Kardinal Marx bei der Grundsteinlegung für neues KSH Hauptgebäude
Kardinal Marx bei der Grundsteinlegung für neues KSH Hauptgebäude © Kiderle

München – Kardinal Reinhard Marx hat den Grundstein für das neue Seminargebäude der Katholischen Stiftungshochschule (KSH) im Kirchlichen Zentrum in Haidhausen gelegt. Bis Ende 2019 sollen dort insgesamt 28 Hörsäle und Seminarräume entstehen, die sich auf vier Geschossen um ein offenes Foyer gruppieren. Kardinal Marx betonte am Rande des Festaktes, dass die Hochschule gerade junge Menschen für eine Mitarbeit im Pflegebereich motivieren wolle. Die Kirche werde sich dafür einsetzen, dass die Pflegeberufe gut bezahlt und in der Gesellschaft anerkannt sind. Nur dann würden sich junge Menschen dafür entscheiden, so Marx. „Das brauchen wir für die Zukunft, sonst wird es schwierig werden im Bereich von Pflege und sozialer Arbeit.“

Dialog in der Pflege

Um Pflege zukunftsfähig zu machen, brauche es zudem den Dialog mit allen Beteiligten, sagte KSH-Präsident Hermann Sollfrank. Dementsprechend sei das neue Hochschulgebäude als offener kommunikativer Ort konzipiert worden. Hier soll nach der Fertigstellung Ende 2019 ein Austausch mit der Gesellschaft und der Kommune entstehen, so Sollfrank. Damit das gelingt, haben die Architekten den Neubau bewußt transparent konzipiert: angefangen von der hohen Raumverglasung bis hin zum Foyer, das als kommunikativer Raum alle Hörsaalebenen miteinander verbindet.
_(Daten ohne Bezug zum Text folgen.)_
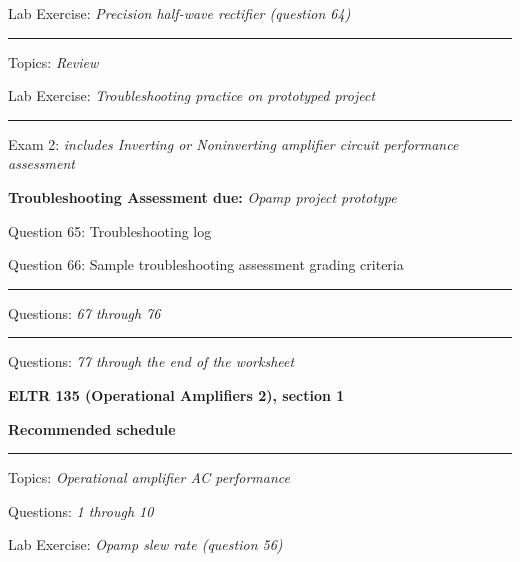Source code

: \hskip 10pt Lab Exercise: {\it Precision half-wave rectifier (question 64)}
 
\vskip 10pt
\hrule \vskip 5pt
\noindent
{}

\hskip 10pt Topics: {\it Review}
 
\hskip 10pt Lab Exercise: {\it Troubleshooting practice on prototyped project}
 
\vskip 10pt
\hrule \vskip 5pt
\noindent
{}

\hskip 10pt Exam 2: {\it includes Inverting or Noninverting amplifier circuit performance assessment}
 
\hskip 10pt {\bf Troubleshooting Assessment due:} {\it Opamp project prototype}
 
\hskip 10pt Question 65: Troubleshooting log
 
\hskip 10pt Question 66: Sample troubleshooting assessment grading criteria
 
\vskip 10pt
\hrule \vskip 5pt
\noindent
{}

\hskip 10pt Questions: {\it 67 through 76}
 
\vskip 10pt
\hrule \vskip 5pt
\noindent
{}

\hskip 10pt Questions: {\it 77 through the end of the worksheet}
 
\vskip 10pt











\vfil \eject

\centerline{\bf ELTR 135 (Operational Amplifiers 2), section 1} \bigskip 
 
\vskip 10pt

\noindent
{\bf Recommended schedule}

\vskip 5pt

\hrule \vskip 5pt
\noindent
{}

\hskip 10pt Topics: {\it Operational amplifier AC performance}
 
\hskip 10pt Questions: {\it 1 through 10}
 
\hskip 10pt Lab Exercise: {\it Opamp slew rate (question 56)}
 

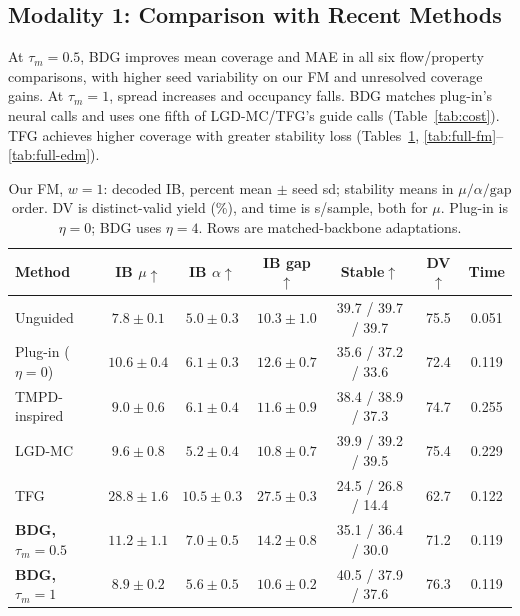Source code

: \documentclass{article}
\begin{document}
\subsection{Modality 1: Comparison with Recent Methods}\label{sec:recent}
At $\tau_m=0.5$, BDG improves mean coverage and MAE in all six flow/property comparisons, with higher seed variability on our FM and unresolved coverage gains. At $\tau_m=1$, spread increases and occupancy falls. BDG matches plug-in's neural calls and uses one fifth of LGD-MC/TFG's guide calls (Table~\ref{tab:cost}). TFG achieves higher coverage with greater stability loss (Tables~\ref{tab:recent}, \ref{tab:full-fm}--\ref{tab:full-edm}).
\begin{table}[!htbp]
\centering\small
\caption{Our FM, $w=1$: decoded IB, percent mean $\pm$ seed sd; stability means in $\mu/\alpha/\mathrm{gap}$ order. DV is distinct-valid yield (\%), and time is s/sample, both for $\mu$. Plug-in is $\eta=0$; BDG uses $\eta=4$. Rows are matched-backbone adaptations.}
\label{tab:recent}
\begin{tabular}{lcccccc}
\toprule
Method & IB $\mu\uparrow$ & IB $\alpha\uparrow$ & IB gap$\uparrow$ & Stable$\uparrow$ & DV$\uparrow$ & Time\\
\midrule
Unguided & $7.8\pm0.1$ & $5.0\pm0.3$ & $10.3\pm1.0$ & 39.7 / 39.7 / 39.7 & 75.5 & 0.051\\
Plug-in ($\eta=0$) & $10.6\pm0.4$ & $6.1\pm0.3$ & $12.6\pm0.7$ & 35.6 / 37.2 / 33.6 & 72.4 & 0.119\\
TMPD-inspired & $9.0\pm0.6$ & $6.1\pm0.4$ & $11.6\pm0.9$ & 38.4 / 38.9 / 37.3 & 74.7 & 0.255\\
LGD-MC & $9.6\pm0.8$ & $5.2\pm0.4$ & $10.8\pm0.7$ & 39.9 / 39.2 / 39.5 & 75.4 & 0.229\\
TFG & $28.8\pm1.6$ & $10.5\pm0.3$ & $27.5\pm0.3$ & 24.5 / 26.8 / 14.4 & 62.7 & 0.122\\
\textbf{BDG, $\tau_m=0.5$} & $11.2\pm1.1$ & $7.0\pm0.5$ & $14.2\pm0.8$ & 35.1 / 36.4 / 30.0 & 71.2 & 0.119\\
\textbf{BDG, $\tau_m=1$} & $8.9\pm0.2$ & $5.6\pm0.5$ & $10.6\pm0.2$ & 40.5 / 37.9 / 37.6 & 76.3 & 0.119\\
\bottomrule
\end{tabular}
\end{table}
\end{document}
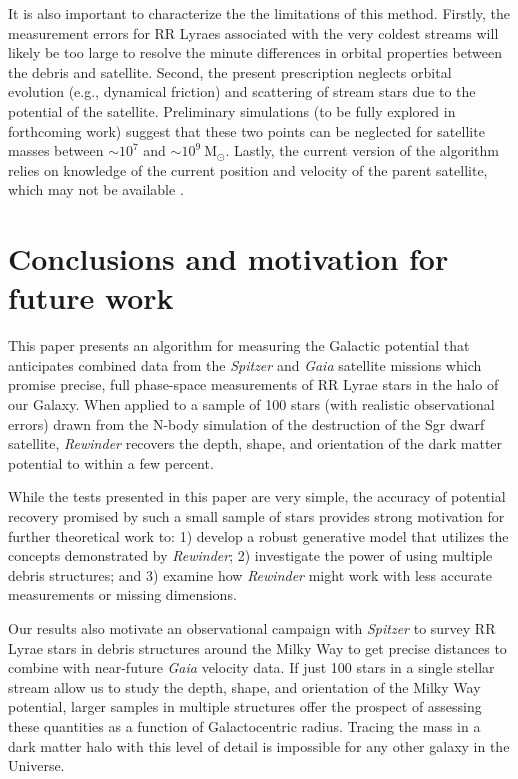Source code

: It is also important to characterize the the limitations of this
method. Firstly, the measurement errors for RR Lyraes associated with
the very coldest streams \citep[e.g., the globular clusters Pal5 and
  GD1;][]{odenkirchen02,koposov10} will likely be too large to resolve
the minute differences in orbital properties between the debris and
satellite. Second, the present prescription neglects orbital evolution (e.g.,
dynamical friction) and scattering of stream stars due to the potential
of the satellite. Preliminary simulations (to be fully explored in 
forthcoming work) suggest that these two points can be neglected 
for satellite masses between $\sim$$10^7$ and $\sim$$10^9~\mathrm{M}_{\odot}$. Lastly, the 
current version of the algorithm relies on knowledge of the current 
position and velocity of the parent satellite, which may not be available 
\citep[e.g., the Orphan Stream;][]{belokurov07}. 

\section{Conclusions and motivation for future work}
\label{sec:conclusion}

This paper presents an algorithm for measuring the Galactic potential
that anticipates combined data from the {\it Spitzer} and {\it Gaia} satellite
missions which promise precise, full phase-space measurements of RR
Lyrae stars in the halo of our Galaxy. When applied to a sample of 100
stars (with realistic observational errors) drawn from the
\cite{law10} N-body simulation of the destruction of the Sgr dwarf
satellite, \emph{Rewinder} recovers the depth, shape, and orientation of the dark
matter potential to within a few percent.

While the tests presented in this paper are very simple, the accuracy of potential recovery promised by such a small sample of stars 
provides strong motivation for further theoretical work to: 1) develop a robust generative model that utilizes the concepts demonstrated by \emph{Rewinder}; 2) investigate the power of using multiple debris structures; and 3) examine how \emph{Rewinder} might work with less accurate measurements or missing dimensions. 

Our results also motivate an observational campaign with {\it Spitzer} to survey RR Lyrae stars in debris structures around the Milky Way to get precise distances to combine with near-future {\it Gaia} velocity data. 
If just 100 stars in a single stellar stream allow us to study the depth, shape, and orientation of the Milky Way potential, larger samples in multiple structures \citep[e.g., the Orphan Stream;][]{sesar13} offer the prospect of assessing these quantities as a function of Galactocentric radius. Tracing the mass in a dark matter halo with this level of detail is impossible for any other galaxy in the Universe.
KSH trägt Botschaft vom Kreuz mit

Getragen werde die KSH bei ihrem Weg in die Zukunft in erster Linie vom christlichen Menschenbild, betonte Kardinal Marx. Mit Blick auf die Debatte um den Kreuz-Erlass der bayerischen Staatsregierung sagte der Erzbischof, dass gerade das Kreuz für dieses Menschenbild stehe. Das Kreuz solle zum Zeichen dafür gemacht werden, "dass diese Gesellschaft zusammenführt, dass sie integriert und dass sie sich neu vergewissert: Woher kommen wir? Auf welchem Fundament stehen wir?", erinnerte der Kardinal. Kreuze im öffentlichen Raum seien deshalb für ihn Grund zur Freude. Die KSH sei "ein Ort, von dem das ausgeht, und zwar für alle Menschen, nicht nur für einige".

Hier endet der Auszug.